● Data items
-- Opening Marker --

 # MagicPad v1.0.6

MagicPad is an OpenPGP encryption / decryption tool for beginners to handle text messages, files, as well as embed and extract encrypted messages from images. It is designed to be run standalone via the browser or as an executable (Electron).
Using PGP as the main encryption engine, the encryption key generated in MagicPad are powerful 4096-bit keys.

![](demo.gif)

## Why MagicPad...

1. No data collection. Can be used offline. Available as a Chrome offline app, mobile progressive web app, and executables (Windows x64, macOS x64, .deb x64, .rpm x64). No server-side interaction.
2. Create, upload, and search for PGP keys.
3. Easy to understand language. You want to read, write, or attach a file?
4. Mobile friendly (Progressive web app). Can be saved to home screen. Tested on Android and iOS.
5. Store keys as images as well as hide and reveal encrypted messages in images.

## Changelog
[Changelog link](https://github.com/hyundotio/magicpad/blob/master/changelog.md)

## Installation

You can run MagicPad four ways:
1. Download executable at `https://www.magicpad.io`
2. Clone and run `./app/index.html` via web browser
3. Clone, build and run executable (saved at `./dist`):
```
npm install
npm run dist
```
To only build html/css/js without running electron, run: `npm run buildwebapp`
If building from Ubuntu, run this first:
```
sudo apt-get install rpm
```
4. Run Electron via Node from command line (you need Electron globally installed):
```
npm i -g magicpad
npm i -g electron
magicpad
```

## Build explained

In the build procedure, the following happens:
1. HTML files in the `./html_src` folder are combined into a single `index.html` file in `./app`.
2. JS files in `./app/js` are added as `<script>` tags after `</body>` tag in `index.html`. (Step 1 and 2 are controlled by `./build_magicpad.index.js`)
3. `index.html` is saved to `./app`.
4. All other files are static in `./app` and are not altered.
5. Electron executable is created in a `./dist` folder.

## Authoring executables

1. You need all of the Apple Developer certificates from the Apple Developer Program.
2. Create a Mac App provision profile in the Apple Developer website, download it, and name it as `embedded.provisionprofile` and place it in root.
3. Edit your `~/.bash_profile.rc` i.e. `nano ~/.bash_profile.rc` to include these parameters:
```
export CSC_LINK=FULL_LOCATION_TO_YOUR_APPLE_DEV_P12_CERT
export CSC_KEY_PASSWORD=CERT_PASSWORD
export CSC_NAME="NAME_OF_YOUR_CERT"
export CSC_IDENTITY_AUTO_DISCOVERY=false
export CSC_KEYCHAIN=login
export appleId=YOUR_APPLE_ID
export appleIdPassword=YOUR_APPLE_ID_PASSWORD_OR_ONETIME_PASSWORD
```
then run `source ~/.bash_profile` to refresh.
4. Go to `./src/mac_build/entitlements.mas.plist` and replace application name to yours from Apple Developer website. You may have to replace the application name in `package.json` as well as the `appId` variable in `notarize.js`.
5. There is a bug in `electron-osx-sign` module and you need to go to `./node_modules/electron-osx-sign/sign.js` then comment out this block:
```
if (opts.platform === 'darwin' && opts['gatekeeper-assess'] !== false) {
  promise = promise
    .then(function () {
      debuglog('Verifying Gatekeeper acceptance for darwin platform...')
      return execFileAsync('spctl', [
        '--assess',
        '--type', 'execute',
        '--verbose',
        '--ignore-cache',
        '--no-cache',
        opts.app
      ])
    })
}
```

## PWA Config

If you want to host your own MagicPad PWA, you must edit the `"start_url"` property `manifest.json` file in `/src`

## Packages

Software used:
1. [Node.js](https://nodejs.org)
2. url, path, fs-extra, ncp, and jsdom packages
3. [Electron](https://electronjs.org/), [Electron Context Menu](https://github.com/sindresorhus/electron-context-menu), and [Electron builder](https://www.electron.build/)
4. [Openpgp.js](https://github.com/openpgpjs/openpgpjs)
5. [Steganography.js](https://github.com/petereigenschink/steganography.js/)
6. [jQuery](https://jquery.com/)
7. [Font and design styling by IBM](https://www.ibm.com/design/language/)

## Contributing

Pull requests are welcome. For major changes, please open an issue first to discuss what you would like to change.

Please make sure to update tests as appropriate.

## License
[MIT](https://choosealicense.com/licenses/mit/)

-- Closing Marker --
-- Opening Marker --

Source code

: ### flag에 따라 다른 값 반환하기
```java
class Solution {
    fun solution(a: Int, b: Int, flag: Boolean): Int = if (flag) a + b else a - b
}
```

-- Closing Marker --

● WHAT YOU ARE ASKED TO DO
From the entries above, extract only the lines running from the one containing "2. Create, upload, and search for PGP keys." through the one containing "## Installation", inclusive.

● ANSWER
2. Create, upload, and search for PGP keys.
3. Easy to understand language. You want to read, write, or attach a file?
4. Mobile friendly (Progressive web app). Can be saved to home screen. Tested on Android and iOS.
5. Store keys as images as well as hide and reveal encrypted messages in images.

## Changelog
[Changelog link](https://github.com/hyundotio/magicpad/blob/master/changelog.md)

## Installation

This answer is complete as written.